------ LISTED ENTRIES ------

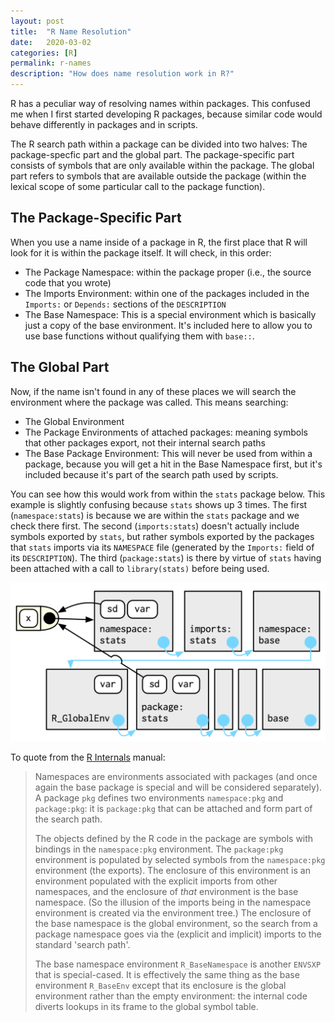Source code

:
 ```yaml
---
layout: post
title:  "R Name Resolution"
date:   2020-03-02
categories: [R]
permalink: r-names
description: "How does name resolution work in R?"
---
```

R has a peculiar way of resolving names within packages. This confused me when I first started developing R packages, because similar code would behave differently in packages and in scripts.

The R search path within a package can be divided into two halves: The package-specfic part and the global part. The package-specific part consists of symbols that are only available within the package. The global part refers to symbols that are available outside the package (within the lexical scope of some particular call to the package function).

## The Package-Specific Part 

When you use a name inside of a package in R, the first place that R will look for it is within the package itself. It will check, in this order:
- The Package Namespace: within the package proper (i.e., the source code that you wrote)
- The Imports Environment: within one of the packages included in the `Imports:` or `Depends:` sections of the `DESCRIPTION`
- The Base Namespace: This is a special environment which is basically just a copy of the base environment. It's included here to allow you to use base functions without qualifying them with `base::`.

## The Global Part

Now, if the name isn't found in any of these places we will search the environment where the package was called. This means searching:
- The Global Environment
- The Package Environments of attached packages: meaning symbols that other packages export, not their internal search paths
- The Base Package Environment: This will never be used from within a package, because you will get a hit in the Base Namespace first, but it's included because it's part of the search path used by scripts.

You can see how this would work from within the `stats` package below. This example is slightly confusing because `stats` shows up 3 times. The first (`namespace:stats`) is because we are within the `stats` package and we check there first. The second (`imports:stats`) doesn't actually include symbols exported by `stats`, but rather symbols exported by the packages that `stats` imports via its `NAMESPACE` file (generated by the `Imports:` field of its `DESCRIPTION`). The third (`package:stats`) is there by virtue of `stats` having been attached with a call to `library(stats)` before being used.

![R packages](/img/r-packages.png)

To quote from the [R Internals](https://cran.r-project.org/doc/manuals/r-release/R-ints.html) manual:
> Namespaces are environments associated with packages (and once again the base package is special and will be considered separately). A package `pkg` defines two environments `namespace:pkg` and `package:pkg`: it is `package:pkg` that can be attached and form part of the search path.
> 
> The objects defined by the R code in the package are symbols with bindings in the `namespace:pkg` environment. The `package:pkg` environment is populated by selected symbols from the `namespace:pkg` environment (the exports). The enclosure of this environment is an environment populated with the explicit imports from other namespaces, and the enclosure of *that* environment is the base namespace. (So the illusion of the imports being in the namespace environment is created via the environment tree.) The enclosure of the base namespace is the global environment, so the search from a package namespace goes via the (explicit and implicit) imports to the standard 'search path'.
>
> The base namespace environment `R_BaseNamespace` is another `ENVSXP` that is special-cased. It is effectively the same thing as the base environment `R_BaseEnv` except that its enclosure is the global environment rather than the empty environment: the internal code diverts lookups in its frame to the global symbol table. 	

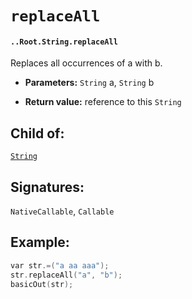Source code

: # `replaceAll`

#### `..Root.String.replaceAll`

Replaces all occurrences of a with b.

* **Parameters:** `String` a, `String` b

* **Return value:** reference to this `String`

## Child of:

[`String`](docs..Root.String.md)

## Signatures:

`NativeCallable`, `Callable`


## Example:

```c
var str.=("a aa aaa");
str.replaceAll("a", "b");
basicOut(str);
```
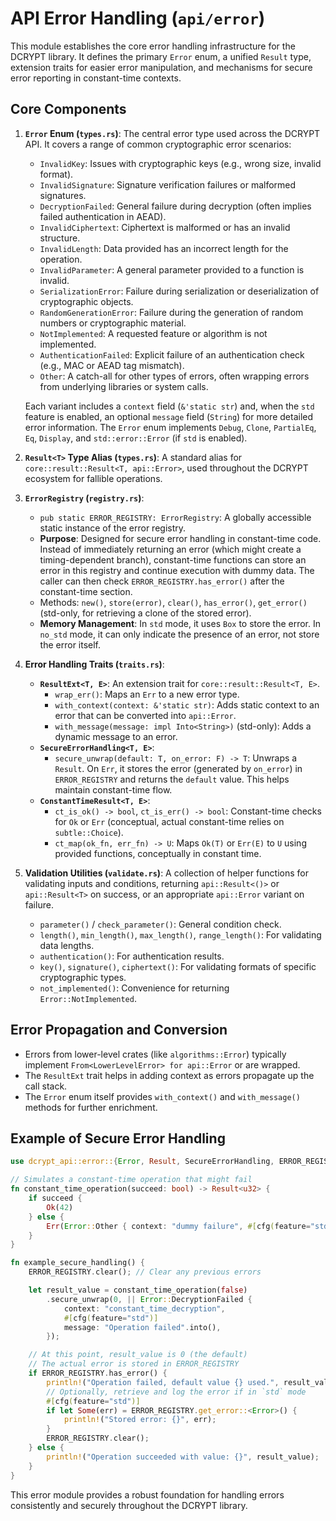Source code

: # API Error Handling (`api/error`)

This module establishes the core error handling infrastructure for the DCRYPT library. It defines the primary `Error` enum, a unified `Result` type, extension traits for easier error manipulation, and mechanisms for secure error reporting in constant-time contexts.

## Core Components

1.  **`Error` Enum (`types.rs`)**:
    The central error type used across the DCRYPT API. It covers a range of common cryptographic error scenarios:
    *   `InvalidKey`: Issues with cryptographic keys (e.g., wrong size, invalid format).
    *   `InvalidSignature`: Signature verification failures or malformed signatures.
    *   `DecryptionFailed`: General failure during decryption (often implies failed authentication in AEAD).
    *   `InvalidCiphertext`: Ciphertext is malformed or has an invalid structure.
    *   `InvalidLength`: Data provided has an incorrect length for the operation.
    *   `InvalidParameter`: A general parameter provided to a function is invalid.
    *   `SerializationError`: Failure during serialization or deserialization of cryptographic objects.
    *   `RandomGenerationError`: Failure during the generation of random numbers or cryptographic material.
    *   `NotImplemented`: A requested feature or algorithm is not implemented.
    *   `AuthenticationFailed`: Explicit failure of an authentication check (e.g., MAC or AEAD tag mismatch).
    *   `Other`: A catch-all for other types of errors, often wrapping errors from underlying libraries or system calls.

    Each variant includes a `context` field (`&'static str`) and, when the `std` feature is enabled, an optional `message` field (`String`) for more detailed error information. The `Error` enum implements `Debug`, `Clone`, `PartialEq`, `Eq`, `Display`, and `std::error::Error` (if `std` is enabled).

2.  **`Result<T>` Type Alias (`types.rs`)**:
    A standard alias for `core::result::Result<T, api::Error>`, used throughout the DCRYPT ecosystem for fallible operations.

3.  **`ErrorRegistry` (`registry.rs`)**:
    *   `pub static ERROR_REGISTRY: ErrorRegistry`: A globally accessible static instance of the error registry.
    *   **Purpose**: Designed for secure error handling in constant-time code. Instead of immediately returning an error (which might create a timing-dependent branch), constant-time functions can store an error in this registry and continue execution with dummy data. The caller can then check `ERROR_REGISTRY.has_error()` after the constant-time section.
    *   Methods: `new()`, `store(error)`, `clear()`, `has_error()`, `get_error()` (std-only, for retrieving a clone of the stored error).
    *   **Memory Management**: In `std` mode, it uses `Box` to store the error. In `no_std` mode, it can only indicate the presence of an error, not store the error itself.

4.  **Error Handling Traits (`traits.rs`)**:
    *   **`ResultExt<T, E>`**: An extension trait for `core::result::Result<T, E>`.
        *   `wrap_err()`: Maps an `Err` to a new error type.
        *   `with_context(context: &'static str)`: Adds static context to an error that can be converted into `api::Error`.
        *   `with_message(message: impl Into<String>)` (std-only): Adds a dynamic message to an error.
    *   **`SecureErrorHandling<T, E>`**:
        *   `secure_unwrap(default: T, on_error: F) -> T`: Unwraps a `Result`. On `Err`, it stores the error (generated by `on_error`) in `ERROR_REGISTRY` and returns the `default` value. This helps maintain constant-time flow.
    *   **`ConstantTimeResult<T, E>`**:
        *   `ct_is_ok() -> bool`, `ct_is_err() -> bool`: Constant-time checks for `Ok` or `Err` (conceptual, actual constant-time relies on `subtle::Choice`).
        *   `ct_map(ok_fn, err_fn) -> U`: Maps `Ok(T)` or `Err(E)` to `U` using provided functions, conceptually in constant time.

5.  **Validation Utilities (`validate.rs`)**:
    A collection of helper functions for validating inputs and conditions, returning `api::Result<()>` or `api::Result<T>` on success, or an appropriate `api::Error` variant on failure.
    *   `parameter()` / `check_parameter()`: General condition check.
    *   `length()`, `min_length()`, `max_length()`, `range_length()`: For validating data lengths.
    *   `authentication()`: For authentication results.
    *   `key()`, `signature()`, `ciphertext()`: For validating formats of specific cryptographic types.
    *   `not_implemented()`: Convenience for returning `Error::NotImplemented`.

## Error Propagation and Conversion

-   Errors from lower-level crates (like `algorithms::Error`) typically implement `From<LowerLevelError> for api::Error` or are wrapped.
-   The `ResultExt` trait helps in adding context as errors propagate up the call stack.
-   The `Error` enum itself provides `with_context()` and `with_message()` methods for further enrichment.

## Example of Secure Error Handling

```rust
use dcrypt_api::error::{Error, Result, SecureErrorHandling, ERROR_REGISTRY};

// Simulates a constant-time operation that might fail
fn constant_time_operation(succeed: bool) -> Result<u32> {
    if succeed {
        Ok(42)
    } else {
        Err(Error::Other { context: "dummy failure", #[cfg(feature="std")] message: "".into() })
    }
}

fn example_secure_handling() {
    ERROR_REGISTRY.clear(); // Clear any previous errors

    let result_value = constant_time_operation(false)
        .secure_unwrap(0, || Error::DecryptionFailed {
            context: "constant_time_decryption",
            #[cfg(feature="std")]
            message: "Operation failed".into(),
        });

    // At this point, result_value is 0 (the default)
    // The actual error is stored in ERROR_REGISTRY
    if ERROR_REGISTRY.has_error() {
        println!("Operation failed, default value {} used.", result_value);
        // Optionally, retrieve and log the error if in `std` mode
        #[cfg(feature="std")]
        if let Some(err) = ERROR_REGISTRY.get_error::<Error>() {
            println!("Stored error: {}", err);
        }
        ERROR_REGISTRY.clear();
    } else {
        println!("Operation succeeded with value: {}", result_value);
    }
}
```

This error module provides a robust foundation for handling errors consistently and securely throughout the DCRYPT library.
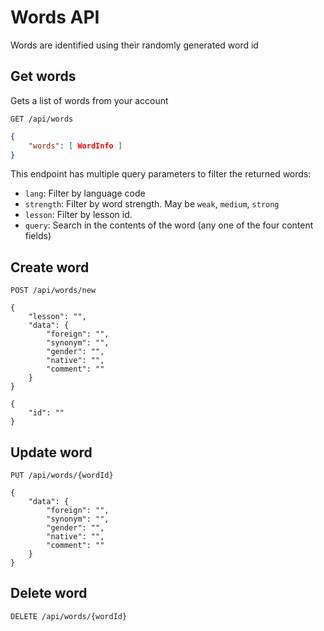 # Words API

Words are identified using their randomly generated word id

## Get words
Gets a list of words from your account
```
GET /api/words
```
```json
{
	"words": [ WordInfo ]
}
```

This endpoint has multiple query parameters to filter the returned words:

 - `lang`: Filter by language code
 - `strength`: Filter by word strength. May be `weak`, `medium`, `strong`
 - `lesson`:  Filter by lesson id.
 - `query`: Search in the contents of the word (any one of the four content fields)
 

## Create word
```
POST /api/words/new
```
```
{
	"lesson": "",
	"data": {
		"foreign": "",
		"synonym": "",
		"gender": "",
		"native": "",
		"comment": ""
	}
}
```
```
{
	"id": ""
}
```

## Update word
```
PUT /api/words/{wordId}
```
```
{
	"data": {
		"foreign": "",
		"synonym": "",
		"gender": "",
		"native": "",
		"comment": ""
	}
}
```

## Delete word
```
DELETE /api/words/{wordId}
```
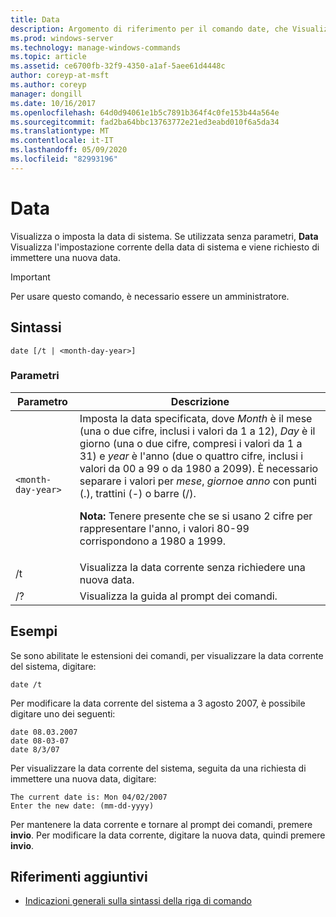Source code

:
 ```yaml
---
title: Data
description: Argomento di riferimento per il comando date, che Visualizza o imposta la data di sistema. Se utilizzata senza parametri,
ms.prod: windows-server
ms.technology: manage-windows-commands
ms.topic: article
ms.assetid: ce6700fb-32f9-4350-a1af-5aee61d4448c
author: coreyp-at-msft
ms.author: coreyp
manager: dongill
ms.date: 10/16/2017
ms.openlocfilehash: 64d0d94061e1b5c7891b364f4c0fe153b44a564e
ms.sourcegitcommit: fad2ba64bbc13763772e21ed3eabd010f6a5da34
ms.translationtype: MT
ms.contentlocale: it-IT
ms.lasthandoff: 05/09/2020
ms.locfileid: "82993196"
---
```

# <a name="date"></a>Data

Visualizza o imposta la data di sistema. Se utilizzata senza parametri, **Data** Visualizza l'impostazione corrente della data di sistema e viene richiesto di immettere una nuova data.

>[!IMPORTANT]
> Per usare questo comando, è necessario essere un amministratore.

## <a name="syntax"></a>Sintassi

```
date [/t | <month-day-year>]
```

### <a name="parameters"></a>Parametri

| Parametro | Descrizione |
| --------- | ----------- |
| `<month-day-year>` | Imposta la data specificata, dove *Month* è il mese (una o due cifre, inclusi i valori da 1 a 12), *Day* è il giorno (una o due cifre, compresi i valori da 1 a 31) e *year* è l'anno (due o quattro cifre, inclusi i valori da 00 a 99 o da 1980 a 2099). È necessario separare i valori per *mese*, *giorno*e *anno* con punti (.), trattini (-) o barre (/).<p>**Nota:** Tenere presente che se si usano 2 cifre per rappresentare l'anno, i valori 80-99 corrispondono a 1980 a 1999. |
| /t | Visualizza la data corrente senza richiedere una nuova data. |
| /? | Visualizza la guida al prompt dei comandi. |

## <a name="examples"></a>Esempi

Se sono abilitate le estensioni dei comandi, per visualizzare la data corrente del sistema, digitare:

```
date /t
```

Per modificare la data corrente del sistema a 3 agosto 2007, è possibile digitare uno dei seguenti:

```
date 08.03.2007
date 08-03-07
date 8/3/07
```

Per visualizzare la data corrente del sistema, seguita da una richiesta di immettere una nuova data, digitare:

```
The current date is: Mon 04/02/2007
Enter the new date: (mm-dd-yyyy)
```

Per mantenere la data corrente e tornare al prompt dei comandi, premere **invio**. Per modificare la data corrente, digitare la nuova data, quindi premere **invio**.

## <a name="additional-references"></a>Riferimenti aggiuntivi

- [Indicazioni generali sulla sintassi della riga di comando](command-line-syntax-key.md)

------

-- WORK INSTRUCTIONS --
Up to and including the line containing "R has a peculiar", repeat every line from the start of the data, but none of the pictures.

-- SOLUTION BELOW --
Source code

:
 ```yaml
---
layout: post
title:  "R Name Resolution"
date:   2020-03-02
categories: [R]
permalink: r-names
description: "How does name resolution work in R?"
---
```

R has a peculiar way of resolving names within packages. This confused me when I first started developing R packages, because similar code would behave differently in packages and in scripts.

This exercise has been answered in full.